%%

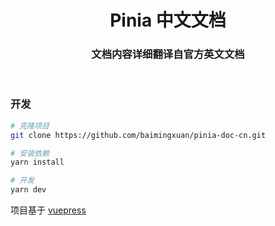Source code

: <div align="center">
    <h1>Pinia 中文文档</h1>
    <h3>文档内容详细翻译自官方英文文档</h3>
</div>
<br>

### 开发

```sh
# 克隆项目
git clone https://github.com/baimingxuan/pinia-doc-cn.git

# 安装依赖
yarn install

# 开发
yarn dev
```

项目基于 [vuepress](https://github.com/vuejs/vuepress)

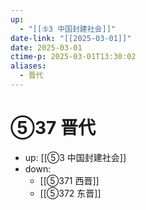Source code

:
 ```yaml
---
up:
  - "[[⑤3 中国封建社会]]"
date-link: "[[2025-03-01]]"
date: 2025-03-01
ctime-p: 2025-03-01T13:30:02
aliases:
  - 晋代
---
```


# ⑤37 晋代

- up: [[⑤3 中国封建社会]]
- down:	
	- [[⑤371 西晋]]
	- [[⑤372 东晋]]
	
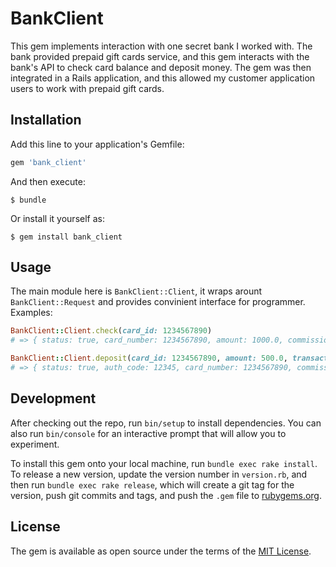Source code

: # BankClient

This gem implements interaction with one secret bank I worked with. The bank provided prepaid gift cards service, and this gem interacts with the bank's API to check card balance and deposit money. The gem was then integrated in a Rails application, and this allowed my customer application users to work with prepaid gift cards.

## Installation

Add this line to your application's Gemfile:

```ruby
gem 'bank_client'
```

And then execute:

    $ bundle

Or install it yourself as:

    $ gem install bank_client

## Usage

The main module here is `BankClient::Client`, it wraps arount `BankClient::Request` and provides convinient interface for programmer. Examples:

```ruby
BankClient::Client.check(card_id: 1234567890)
# => { status: true, card_number: 1234567890, amount: 1000.0, commission: 0.0 }
```

```ruby
BankClient::Client.deposit(card_id: 1234567890, amount: 500.0, transaction_id: 1450066506)
# => { status: true, auth_code: 12345, card_number: 1234567890, commission: 2.0, date: '2015-12-14', expiry: '1018', id_log: 137 }
```

## Development

After checking out the repo, run `bin/setup` to install dependencies. You can also run `bin/console` for an interactive prompt that will allow you to experiment.

To install this gem onto your local machine, run `bundle exec rake install`. To release a new version, update the version number in `version.rb`, and then run `bundle exec rake release`, which will create a git tag for the version, push git commits and tags, and push the `.gem` file to [rubygems.org](https://rubygems.org).

## License

The gem is available as open source under the terms of the [MIT License](http://opensource.org/licenses/MIT).

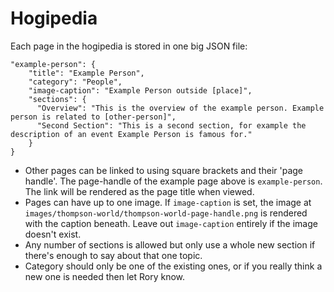 # Hogipedia
Each page in the hogipedia is stored in one big JSON file:
```
"example-person": {
    "title": "Example Person",
    "category": "People",
    "image-caption": "Example Person outside [place]",
    "sections": {
      "Overview": "This is the overview of the example person. Example person is related to [other-person]",
      "Second Section": "This is a second section, for example the description of an event Example Person is famous for."
    }
}
```
- Other pages can be linked to using square brackets and their 'page handle'. The page-handle of the example page above is `example-person`. The link will be rendered as the page title when viewed.
- Pages can have up to one image. If `image-caption` is set, the image at `images/thompson-world/thompson-world-page-handle.png` is rendered with the caption beneath. Leave out `image-caption` entirely if the image doesn't exist.
- Any number of sections is allowed but only use a whole new section if there's enough to say about that one topic.
- Category should only be one of the existing ones, or if you really think a new one is needed then let Rory know.
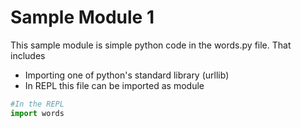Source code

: # Sample Module 1

This sample module is simple python code in the words.py file. That includes 

- Importing one of python's standard library (urllib)
- In REPL this file can be imported as module

```python
#In the REPL
import words
```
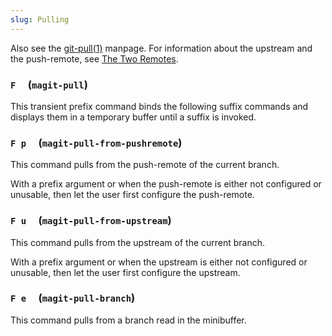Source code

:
 ```yaml
---
slug: Pulling
---
```


Also see the [git-pull(1)](http://git-scm.com/docs/git-pull) manpage. For information about the upstream and the push-remote, see [The Two Remotes](The-Two-Remotes).

### `F`     (`magit-pull`)

This transient prefix command binds the following suffix commands and displays them in a temporary buffer until a suffix is invoked.

### `F p`     (`magit-pull-from-pushremote`)

This command pulls from the push-remote of the current branch.

With a prefix argument or when the push-remote is either not configured or unusable, then let the user first configure the push-remote.

### `F u`     (`magit-pull-from-upstream`)

This command pulls from the upstream of the current branch.

With a prefix argument or when the upstream is either not configured or unusable, then let the user first configure the upstream.

### `F e`     (`magit-pull-branch`)

This command pulls from a branch read in the minibuffer.
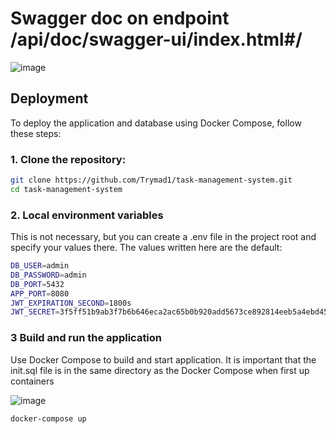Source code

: # Swagger doc on endpoint /api/doc/swagger-ui/index.html#/
![image](https://github.com/user-attachments/assets/75e838fe-7023-4fe8-9ecf-2d00bd6e4f70)


## Deployment

To deploy the application and database using Docker Compose, follow these steps:

### 1. Clone the repository:

```bash
git clone https://github.com/Trymad1/task-management-system.git
cd task-management-system
```
### 2. Local environment variables

This is not necessary, but you can create a .env file in the project root and specify your values ​​there. The values written here are the default:

```bash
DB_USER=admin
DB_PASSWORD=admin
DB_PORT=5432
APP_PORT=8080
JWT_EXPIRATION_SECOND=1800s
JWT_SECRET=3f5ff51b9ab3f7b6b646eca2ac65b0b920add5673ce892814eeb5a4ebd45db21
```

### 3 Build and run the application
Use Docker Compose to build and start application. 
It is important that the init.sql file is in the same directory as the Docker Compose when first up containers

![image](https://github.com/user-attachments/assets/749bdddb-ee1a-41a8-a0e3-0e8465c66def)

```bash
docker-compose up
```
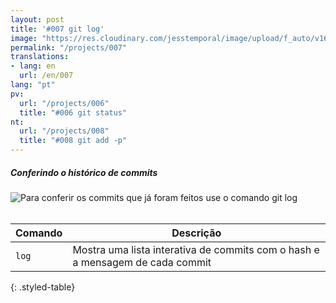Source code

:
 ```yaml
---
layout: post
title: '#007 git log'
image: "https://res.cloudinary.com/jesstemporal/image/upload/f_auto/v1642878671/gitfichas/pt/007/thumbnail_i5rhgv.jpg"
permalink: "/projects/007"
translations:
- lang: en
  url: /en/007
lang: "pt"
pv:
  url: "/projects/006"
  title: "#006 git status"
nt:
  url: "/projects/008"
  title: "#008 git add -p"
---
```

##### Conferindo o histórico de commits

<img alt="Para conferir os commits que já foram feitos use o comando git log" src="https://res.cloudinary.com/jesstemporal/image/upload/v1642878671/gitfichas/pt/007/full_nif6rh.jpg"><br><br>

| Comando | Descrição |
|---------|-----------|
| `log` | Mostra uma lista interativa de commits com o hash e a mensagem de cada commit |
{: .styled-table}
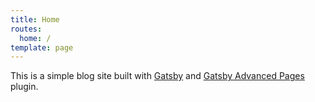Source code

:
 ```yaml
---
title: Home
routes:
  home: /
template: page
---
```

This is a simple blog site built with [Gatsby](https://www.gatsbyjs.org) and [Gatsby Advanced Pages](https://github.com/mohatt/gatsby-plugin-advanced-pages) plugin.
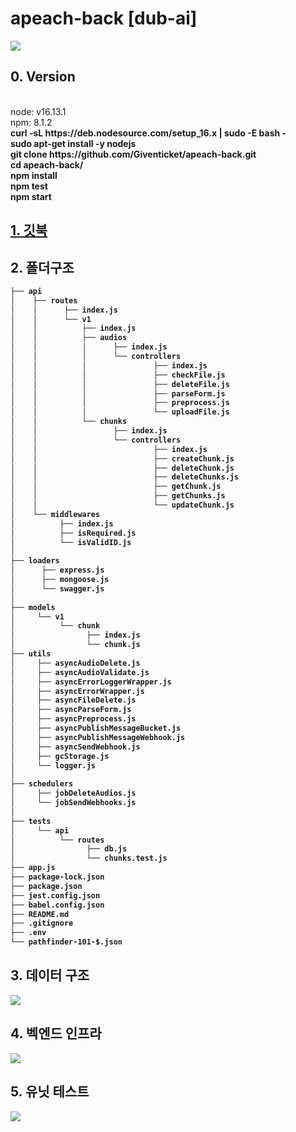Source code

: # apeach-back [dub-ai]

<img src="https://user-images.githubusercontent.com/39179946/148715614-9e50c8d3-338b-4af0-b109-dca28342155b.png"/>

## 0. Version

<br/>
node: v16.13.1
<br/>
npm: 8.1.2
<br/>
<b>curl -sL https://deb.nodesource.com/setup_16.x | sudo -E bash -<b/>
<br/>
<b>sudo apt-get install -y nodejs<b/>
<br/>
<b>git clone https://github.com/Giventicket/apeach-back.git<b/>
<br/>
<b>cd apeach-back/<b/>
<br/>
<b>npm install<b/>
<br/>
<b>npm test<b/>
<br/>
<b>npm start<b/>
  
## <a href="https://seo-jun-pyo.gitbook.io/apeach-back/"> 1. 깃북 <a/>

## 2. 폴더구조

```bash
├── api
│    ├── routes
│    │      ├── index.js
│    │      └── v1
│    │          ├── index.js
│    │          ├── audios
│    │          │      ├── index.js
│    │          │      └── controllers
│    │          │               ├── index.js
│    │          │               ├── checkFile.js
│    │          │               ├── deleteFile.js
│    │          │               ├── parseForm.js
│    │          │               ├── preprocess.js
│    │          │               └── uploadFile.js
│    │          └── chunks
│    │                 ├── index.js
│    │                 └── controllers
│    │                          ├── index.js
│    │                          ├── createChunk.js
│    │                          ├── deleteChunk.js
│    │                          ├── deleteChunks.js
│    │                          ├── getChunk.js
│    │                          ├── getChunks.js
│    │                          └── updateChunk.js
│    └── middlewares
│          ├── index.js
│          ├── isRequired.js
│          └── isValidID.js
│
├── loaders
│      ├── express.js
│      ├── mongoose.js
│      └── swagger.js
│
├── models
│     └── v1
│          └── chunk
│                ├── index.js
│                └── chunk.js
├── utils
│     ├── asyncAudioDelete.js
│     ├── asyncAudioValidate.js
│     ├── asyncErrorLoggerWrapper.js
│     ├── asyncErrorWrapper.js
│     ├── asyncFileDelete.js
│     ├── asyncParseForm.js
│     ├── asyncPreprocess.js
│     ├── asyncPublishMessageBucket.js
│     ├── asyncPublishMessageWebhook.js
│     ├── asyncSendWebhook.js
│     ├── gcStorage.js
│     └── logger.js
│
├── schedulers
│     ├── jobDeleteAudios.js
│     └── jobSendWebhooks.js
│  
├── tests
│     └── api
│          └── routes
│                ├── db.js
│                └── chunks.test.js
├── app.js
├── package-lock.json
├── package.json
├── jest.config.json
├── babel.config.json
├── README.md
├── .gitignore
├── .env
└── pathfinder-101-$.json
```

## 3. 데이터 구조

<image src="https://user-images.githubusercontent.com/39179946/148674584-9dd9e605-959f-43d6-bbfc-4a687919e812.png"/>

## 4. 벡엔드 인프라

<image src="https://user-images.githubusercontent.com/39179946/148675677-4bdef770-1338-48d3-80b7-17856e123680.png"/>

## 5. 유닛 테스트

<image src="https://user-images.githubusercontent.com/39179946/148551241-49fdd83b-7bc7-4538-a061-6d4a2d9eb23d.png"/>
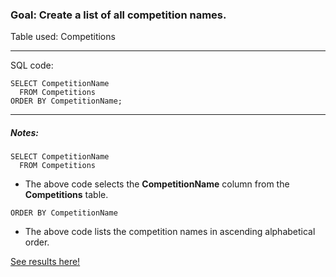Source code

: 
### Goal: Create a list of all competition names. 

Table used: Competitions

---
SQL code:
```  
SELECT CompetitionName
  FROM Competitions
ORDER BY CompetitionName;
```
---


##### Notes:
```  
SELECT CompetitionName
  FROM Competitions
```
- The above code selects the **CompetitionName** column from the **Competitions** table.

```
ORDER BY CompetitionName
```
- The above code lists the competition names in ascending alphabetical order.


[See results here!](https://www.kaggle.com/lochleven/meta-kaggle/competition-list1/run/96425)
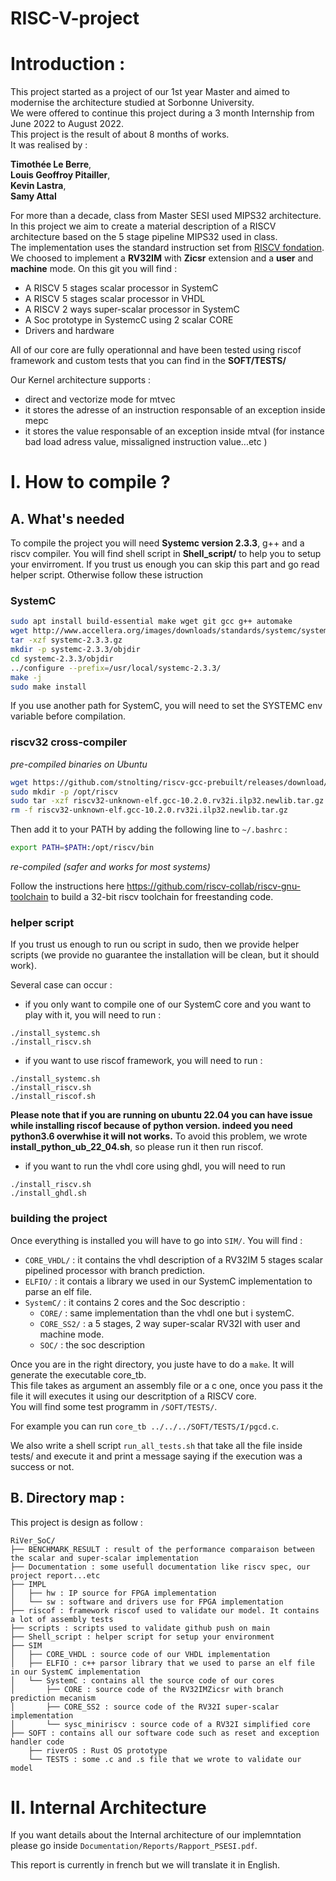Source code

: # RISC-V-project

# Introduction :

This project started as a project of our 1st year Master and aimed to modernise the architecture studied at Sorbonne University.\
We were offered to continue this project during a 3 month Internship from June 2022 to August 2022.\
This project is the result of about 8 months of works.\
It was realised by :

**Timothée Le Berre**,\
**Louis Geoffroy Pitailler**,\
**Kevin Lastra**,\
**Samy Attal**


For more than a decade, class from Master SESI used MIPS32 architecture. In this project we aim to create a material description of a RISCV architecture based on the 5 stage pipeline MIPS32 used in class.\
The implementation uses the standard instruction set from [RISCV fondation](https://riscv.org/technical/specifications/). We choosed to implement a **RV32IM** with **Zicsr** extension and a **user** and **machine** mode. On this git you will find :
- A RISCV 5 stages scalar processor in SystemC
- A RISCV 5 stages scalar processor in VHDL
- A RISCV 2 ways super-scalar processor in 
SystemC
- A Soc prototype in SystemcC using 2 scalar CORE
- Drivers and hardware 

All of our core are fully operationnal and have been tested using riscof framework and custom tests that you can find in the **SOFT/TESTS/**

Our Kernel architecture supports :
* direct and vectorize mode for mtvec
* it stores the adresse of an instruction responsable of an exception inside mepc
* it stores the value responsable of an exception inside mtval (for instance bad load adress value, missaligned instruction value...etc )

# I. How to compile ?
## A. What's needed 

To compile the project you will need **Systemc version 2.3.3**, g++ and a riscv compiler.
You will find shell script in **Shell_script/** to help you to setup your envirroment. If you trust us enough you can skip this part and go read helper script. Otherwise follow these istruction

### SystemC
```bash
sudo apt install build-essential make wget git gcc g++ automake
wget http://www.accellera.org/images/downloads/standards/systemc/systemc-2.3.3.gz
tar -xzf systemc-2.3.3.gz
mkdir -p systemc-2.3.3/objdir
cd systemc-2.3.3/objdir
../configure --prefix=/usr/local/systemc-2.3.3/
make -j
sudo make install
```
If you use another path for SystemC, you will need to set the SYSTEMC env variable before compilation.

### riscv32 cross-compiler
*pre-compiled binaries on Ubuntu*
```bash
wget https://github.com/stnolting/riscv-gcc-prebuilt/releases/download/rv32i-2.0.0/riscv32-unknown-elf.gcc-10.2.0.rv32i.ilp32.newlib.tar.gz
sudo mkdir -p /opt/riscv
sudo tar -xzf riscv32-unknown-elf.gcc-10.2.0.rv32i.ilp32.newlib.tar.gz -C /opt/riscv/
rm -f riscv32-unknown-elf.gcc-10.2.0.rv32i.ilp32.newlib.tar.gz
```
Then add it to your PATH by adding the following line to `~/.bashrc` : 
```bash
export PATH=$PATH:/opt/riscv/bin 
```
*re-compiled (safer and works for most systems)*

Follow the instructions here https://github.com/riscv-collab/riscv-gnu-toolchain to build a 32-bit riscv toolchain for freestanding code. 



### helper script

If you trust us enough to run ou script in sudo, then we provide helper scripts (we provide no guarantee the installation will be clean, but it should work).

Several case can occur :
- if you only want to compile one of our SystemC core and you want to play with it, you will need to run :
```
./install_systemc.sh
./install_riscv.sh
```
- if you want to use riscof framework, you will need to run :
```
./install_systemc.sh
./install_riscv.sh
./install_riscof.sh
```
**Please note that if you are running on ubuntu 22.04 you can have issue while installing riscof because of python version. indeed you need python3.6 overwhise it will not works.**
To avoid this problem, we wrote **install_python_ub_22_04.sh**, so please run it then run riscof.
- if you want to run the vhdl core using ghdl, you will need to run 
```
./install_riscv.sh
./install_ghdl.sh
```

### building the project

Once everything is installed you will have to go into ``SIM/``.
You will find :
- ``CORE_VHDL/`` : it contains the vhdl description of a RV32IM 5 stages scalar pipelined processor with branch prediction.
- ``ELFIO/`` : it contais a library we used in our SystemC implementation to parse an elf file.
- ``SystemC/`` : it contains 2 cores and the Soc descriptio :
    - ``CORE/`` : same implementation than the vhdl one but i systemC.
    - ``CORE_SS2/`` : a 5 stages, 2 way super-scalar RV32I with user and machine mode.
    - ``SOC/`` : the soc description

 Once you are in the right directory, you juste have to do a ```make```. It will generate the executable core_tb.\
This file takes as argument an assembly file or a c one, once you pass it the file it will executes it using our descritption of a RISCV core.\
You will find some test programm in ``/SOFT/TESTS/``.

For example you can run ``core_tb ../../../SOFT/TESTS/I/pgcd.c``.

We also write a shell script ``run_all_tests.sh`` that take all the file inside tests/ and execute it and print a message saying if the execution was a success or not.

## B. Directory map :

This project is design as follow :
```
RiVer_SoC/
├── BENCHMARK_RESULT : result of the performance comparaison between the scalar and super-scalar implementation
├── Documentation : some usefull documentation like riscv spec, our project report...etc
├── IMPL
│   ├── hw : IP source for FPGA implementation
│   └── sw : software and drivers use for FPGA implementation
├── riscof : framework riscof used to validate our model. It contains a lot of assembly tests
├── scripts : scripts used to validate github push on main
├── Shell_script : helper script for setup your environment
├── SIM
│   ├── CORE_VHDL : source code of our VHDL implementation
│   ├── ELFIO : c++ parsor library that we used to parse an elf file in our SystemC implementation
│   └── SystemC : contains all the source code of our cores
│       ├── CORE : source code of the RV32IMZicsr with branch prediction mecanism
│       ├── CORE_SS2 : source code of the RV32I super-scalar implementation
│       └── sysc_miniriscv : source code of a RV32I simplified core 
├── SOFT : contains all our software code such as reset and exception handler code
    ├── riverOS : Rust OS prototype
    └── TESTS : some .c and .s file that we wrote to validate our model
```

# II. Internal Architecture

If you want details about the Internal architecture of our implemntation please go inside ``Documentation/Reports/Rapport_PSESI.pdf``.

This report is currently in french but we will translate it in English.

%%

# THE PROBLEM
What is the number of lines above that contain "used"? Answer with that number only.

# SOLUTION FOR THIS TASK
6